Work required –
State the number of lines that hold "Server" in the records below, with no other words.

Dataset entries
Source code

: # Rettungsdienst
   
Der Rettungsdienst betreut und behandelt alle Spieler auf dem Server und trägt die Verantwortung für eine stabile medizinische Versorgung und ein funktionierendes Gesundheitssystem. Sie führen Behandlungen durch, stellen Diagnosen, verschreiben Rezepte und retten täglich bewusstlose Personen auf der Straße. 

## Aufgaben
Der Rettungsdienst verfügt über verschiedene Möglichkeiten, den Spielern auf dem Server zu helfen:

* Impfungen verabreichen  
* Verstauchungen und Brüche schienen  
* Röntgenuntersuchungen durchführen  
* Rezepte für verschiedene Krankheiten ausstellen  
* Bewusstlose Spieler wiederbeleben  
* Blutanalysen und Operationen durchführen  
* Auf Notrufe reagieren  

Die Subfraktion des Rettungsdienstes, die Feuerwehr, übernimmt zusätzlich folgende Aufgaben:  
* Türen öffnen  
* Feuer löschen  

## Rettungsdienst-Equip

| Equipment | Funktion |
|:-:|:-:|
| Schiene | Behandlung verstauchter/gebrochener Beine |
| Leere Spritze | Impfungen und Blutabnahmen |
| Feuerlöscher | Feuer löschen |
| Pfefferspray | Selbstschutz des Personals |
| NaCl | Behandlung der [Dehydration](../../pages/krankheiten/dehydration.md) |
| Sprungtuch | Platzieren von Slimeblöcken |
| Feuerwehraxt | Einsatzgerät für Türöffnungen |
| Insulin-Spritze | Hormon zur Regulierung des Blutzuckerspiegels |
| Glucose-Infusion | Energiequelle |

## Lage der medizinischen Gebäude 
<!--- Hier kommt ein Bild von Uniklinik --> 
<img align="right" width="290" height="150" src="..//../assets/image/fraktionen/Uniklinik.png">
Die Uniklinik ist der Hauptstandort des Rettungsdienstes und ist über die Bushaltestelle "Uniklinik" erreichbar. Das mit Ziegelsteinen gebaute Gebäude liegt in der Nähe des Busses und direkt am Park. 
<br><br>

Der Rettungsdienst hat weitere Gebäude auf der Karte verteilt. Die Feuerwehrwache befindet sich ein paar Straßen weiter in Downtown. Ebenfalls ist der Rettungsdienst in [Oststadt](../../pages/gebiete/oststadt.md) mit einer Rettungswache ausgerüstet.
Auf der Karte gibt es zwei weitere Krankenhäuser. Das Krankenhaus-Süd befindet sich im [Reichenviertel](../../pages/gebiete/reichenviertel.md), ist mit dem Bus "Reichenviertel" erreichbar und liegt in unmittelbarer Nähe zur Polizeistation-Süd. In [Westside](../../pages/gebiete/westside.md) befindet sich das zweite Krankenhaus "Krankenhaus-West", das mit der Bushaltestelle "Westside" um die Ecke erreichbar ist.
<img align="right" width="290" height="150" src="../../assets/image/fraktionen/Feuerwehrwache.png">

Answer to this problem –
2